» **Problem**:
Reproduce exactly the lines of the material beneath, from the line that contains "- Additional tools" to the line that contains "- Hardware Mode: Connects", both included, and no other lines.

# # #

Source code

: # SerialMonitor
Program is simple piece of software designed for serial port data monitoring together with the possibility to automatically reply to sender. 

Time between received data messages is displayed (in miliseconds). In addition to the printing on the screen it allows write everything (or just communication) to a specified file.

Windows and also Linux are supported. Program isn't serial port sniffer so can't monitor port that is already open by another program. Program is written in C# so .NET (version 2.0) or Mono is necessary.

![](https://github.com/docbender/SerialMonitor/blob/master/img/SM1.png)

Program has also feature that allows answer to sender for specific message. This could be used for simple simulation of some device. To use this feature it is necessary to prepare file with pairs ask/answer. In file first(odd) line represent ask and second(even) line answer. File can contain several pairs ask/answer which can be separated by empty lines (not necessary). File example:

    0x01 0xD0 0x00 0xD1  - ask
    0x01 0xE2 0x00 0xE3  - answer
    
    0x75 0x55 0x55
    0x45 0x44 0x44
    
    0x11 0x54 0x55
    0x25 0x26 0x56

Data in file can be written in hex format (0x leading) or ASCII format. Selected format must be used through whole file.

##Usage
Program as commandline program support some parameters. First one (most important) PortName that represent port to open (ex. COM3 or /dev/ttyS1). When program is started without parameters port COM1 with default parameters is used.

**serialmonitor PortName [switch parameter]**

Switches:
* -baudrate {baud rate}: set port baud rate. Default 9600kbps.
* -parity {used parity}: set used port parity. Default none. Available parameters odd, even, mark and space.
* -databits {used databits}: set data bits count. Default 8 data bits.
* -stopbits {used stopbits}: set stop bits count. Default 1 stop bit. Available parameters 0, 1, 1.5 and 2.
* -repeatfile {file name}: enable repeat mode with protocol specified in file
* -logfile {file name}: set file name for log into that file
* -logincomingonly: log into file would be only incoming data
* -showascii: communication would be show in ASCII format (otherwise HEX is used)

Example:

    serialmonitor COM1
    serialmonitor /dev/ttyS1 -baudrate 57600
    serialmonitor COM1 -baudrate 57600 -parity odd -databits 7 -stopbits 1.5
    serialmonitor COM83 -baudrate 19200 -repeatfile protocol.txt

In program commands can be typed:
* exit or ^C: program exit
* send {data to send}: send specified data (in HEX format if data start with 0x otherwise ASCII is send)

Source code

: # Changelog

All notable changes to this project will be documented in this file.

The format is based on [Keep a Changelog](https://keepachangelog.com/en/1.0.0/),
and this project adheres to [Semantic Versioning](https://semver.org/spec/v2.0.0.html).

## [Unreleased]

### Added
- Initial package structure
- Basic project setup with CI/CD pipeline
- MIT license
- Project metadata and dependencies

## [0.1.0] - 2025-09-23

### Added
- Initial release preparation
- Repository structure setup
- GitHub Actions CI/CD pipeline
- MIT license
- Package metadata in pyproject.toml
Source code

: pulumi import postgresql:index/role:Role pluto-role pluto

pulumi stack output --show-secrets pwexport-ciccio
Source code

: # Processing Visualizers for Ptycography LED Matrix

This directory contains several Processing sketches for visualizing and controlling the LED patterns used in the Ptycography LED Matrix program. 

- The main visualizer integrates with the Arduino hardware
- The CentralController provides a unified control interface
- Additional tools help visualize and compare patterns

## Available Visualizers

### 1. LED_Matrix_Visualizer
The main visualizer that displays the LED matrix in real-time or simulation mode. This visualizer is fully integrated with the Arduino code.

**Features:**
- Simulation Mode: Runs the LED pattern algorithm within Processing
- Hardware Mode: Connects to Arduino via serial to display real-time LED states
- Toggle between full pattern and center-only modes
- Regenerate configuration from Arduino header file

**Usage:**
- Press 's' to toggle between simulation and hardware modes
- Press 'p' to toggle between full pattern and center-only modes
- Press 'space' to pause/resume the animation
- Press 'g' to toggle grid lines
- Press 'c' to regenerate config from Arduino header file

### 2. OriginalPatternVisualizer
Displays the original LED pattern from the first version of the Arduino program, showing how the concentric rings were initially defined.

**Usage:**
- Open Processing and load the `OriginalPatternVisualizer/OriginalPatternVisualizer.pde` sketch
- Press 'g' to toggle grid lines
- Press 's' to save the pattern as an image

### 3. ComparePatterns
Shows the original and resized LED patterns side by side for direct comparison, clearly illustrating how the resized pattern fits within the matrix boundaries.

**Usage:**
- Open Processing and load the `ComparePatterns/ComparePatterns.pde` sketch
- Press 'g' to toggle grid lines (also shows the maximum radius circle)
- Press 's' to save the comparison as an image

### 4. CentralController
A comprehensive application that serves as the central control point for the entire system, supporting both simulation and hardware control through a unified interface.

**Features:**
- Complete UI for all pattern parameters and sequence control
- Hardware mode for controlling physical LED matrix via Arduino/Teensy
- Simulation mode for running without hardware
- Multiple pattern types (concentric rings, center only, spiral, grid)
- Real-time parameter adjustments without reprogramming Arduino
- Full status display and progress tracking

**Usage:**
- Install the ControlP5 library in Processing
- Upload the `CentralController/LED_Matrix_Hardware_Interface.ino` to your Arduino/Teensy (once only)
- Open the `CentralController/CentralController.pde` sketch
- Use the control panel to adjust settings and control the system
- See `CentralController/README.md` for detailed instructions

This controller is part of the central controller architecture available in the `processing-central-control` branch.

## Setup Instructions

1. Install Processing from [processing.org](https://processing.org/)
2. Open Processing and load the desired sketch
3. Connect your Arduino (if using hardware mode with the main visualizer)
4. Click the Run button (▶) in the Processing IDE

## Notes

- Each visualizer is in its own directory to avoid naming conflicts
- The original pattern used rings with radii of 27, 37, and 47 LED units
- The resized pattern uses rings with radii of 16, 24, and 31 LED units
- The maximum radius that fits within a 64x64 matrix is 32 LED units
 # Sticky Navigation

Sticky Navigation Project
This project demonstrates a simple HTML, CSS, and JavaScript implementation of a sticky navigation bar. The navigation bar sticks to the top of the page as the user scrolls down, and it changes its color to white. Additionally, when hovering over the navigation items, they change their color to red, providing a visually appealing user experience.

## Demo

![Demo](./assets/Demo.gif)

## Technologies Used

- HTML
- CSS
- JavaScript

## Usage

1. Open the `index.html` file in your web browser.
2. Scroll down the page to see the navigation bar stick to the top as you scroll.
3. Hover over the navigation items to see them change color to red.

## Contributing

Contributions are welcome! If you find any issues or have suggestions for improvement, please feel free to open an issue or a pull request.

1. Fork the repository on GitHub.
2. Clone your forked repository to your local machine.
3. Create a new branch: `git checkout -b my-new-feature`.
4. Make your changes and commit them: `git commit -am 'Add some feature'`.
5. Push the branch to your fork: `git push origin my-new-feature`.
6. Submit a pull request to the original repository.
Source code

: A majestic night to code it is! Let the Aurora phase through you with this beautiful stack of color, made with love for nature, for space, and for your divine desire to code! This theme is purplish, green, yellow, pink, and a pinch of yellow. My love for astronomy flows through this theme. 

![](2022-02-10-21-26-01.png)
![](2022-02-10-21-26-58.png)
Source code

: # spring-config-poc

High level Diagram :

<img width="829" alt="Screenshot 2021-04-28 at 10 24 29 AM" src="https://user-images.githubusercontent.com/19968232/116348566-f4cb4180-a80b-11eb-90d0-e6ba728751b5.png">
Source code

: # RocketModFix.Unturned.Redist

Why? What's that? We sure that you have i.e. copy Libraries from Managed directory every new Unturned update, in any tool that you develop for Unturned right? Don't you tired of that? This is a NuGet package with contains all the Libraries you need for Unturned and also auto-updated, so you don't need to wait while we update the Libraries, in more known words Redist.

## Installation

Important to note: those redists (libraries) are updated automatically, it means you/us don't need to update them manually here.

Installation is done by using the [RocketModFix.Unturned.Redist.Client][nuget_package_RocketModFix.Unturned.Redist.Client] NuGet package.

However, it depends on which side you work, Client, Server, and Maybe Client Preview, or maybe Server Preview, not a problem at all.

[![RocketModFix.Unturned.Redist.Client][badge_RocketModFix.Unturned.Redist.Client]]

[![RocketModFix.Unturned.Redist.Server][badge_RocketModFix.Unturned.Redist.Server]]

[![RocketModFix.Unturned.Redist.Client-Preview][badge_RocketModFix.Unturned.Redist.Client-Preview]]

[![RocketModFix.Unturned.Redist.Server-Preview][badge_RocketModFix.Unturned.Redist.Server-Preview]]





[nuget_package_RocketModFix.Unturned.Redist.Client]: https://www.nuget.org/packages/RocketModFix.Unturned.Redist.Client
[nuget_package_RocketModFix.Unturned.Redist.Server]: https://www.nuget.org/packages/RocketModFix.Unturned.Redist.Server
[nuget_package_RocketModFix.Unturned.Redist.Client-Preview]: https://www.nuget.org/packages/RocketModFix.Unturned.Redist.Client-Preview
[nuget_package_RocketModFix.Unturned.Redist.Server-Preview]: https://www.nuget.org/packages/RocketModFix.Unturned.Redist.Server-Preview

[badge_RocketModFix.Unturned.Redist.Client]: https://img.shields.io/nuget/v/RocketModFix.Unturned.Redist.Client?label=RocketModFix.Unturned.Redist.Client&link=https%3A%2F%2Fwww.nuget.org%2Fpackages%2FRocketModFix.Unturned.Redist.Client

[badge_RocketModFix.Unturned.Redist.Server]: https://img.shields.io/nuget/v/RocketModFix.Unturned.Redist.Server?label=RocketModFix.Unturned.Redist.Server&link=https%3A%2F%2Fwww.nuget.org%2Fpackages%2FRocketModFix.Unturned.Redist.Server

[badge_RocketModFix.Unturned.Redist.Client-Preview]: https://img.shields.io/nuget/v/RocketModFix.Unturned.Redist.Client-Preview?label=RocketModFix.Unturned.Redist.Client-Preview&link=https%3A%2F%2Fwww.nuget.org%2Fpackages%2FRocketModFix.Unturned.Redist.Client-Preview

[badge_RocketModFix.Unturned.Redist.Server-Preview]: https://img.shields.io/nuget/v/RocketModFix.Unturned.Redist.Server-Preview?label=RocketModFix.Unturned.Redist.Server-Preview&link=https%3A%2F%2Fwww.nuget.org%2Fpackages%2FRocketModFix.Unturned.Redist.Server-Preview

# # #

» **Task solution**:
- Additional tools help visualize and compare patterns

## Available Visualizers

### 1. LED_Matrix_Visualizer
The main visualizer that displays the LED matrix in real-time or simulation mode. This visualizer is fully integrated with the Arduino code.

**Features:**
- Simulation Mode: Runs the LED pattern algorithm within Processing
- Hardware Mode: Connects to Arduino via serial to display real-time LED states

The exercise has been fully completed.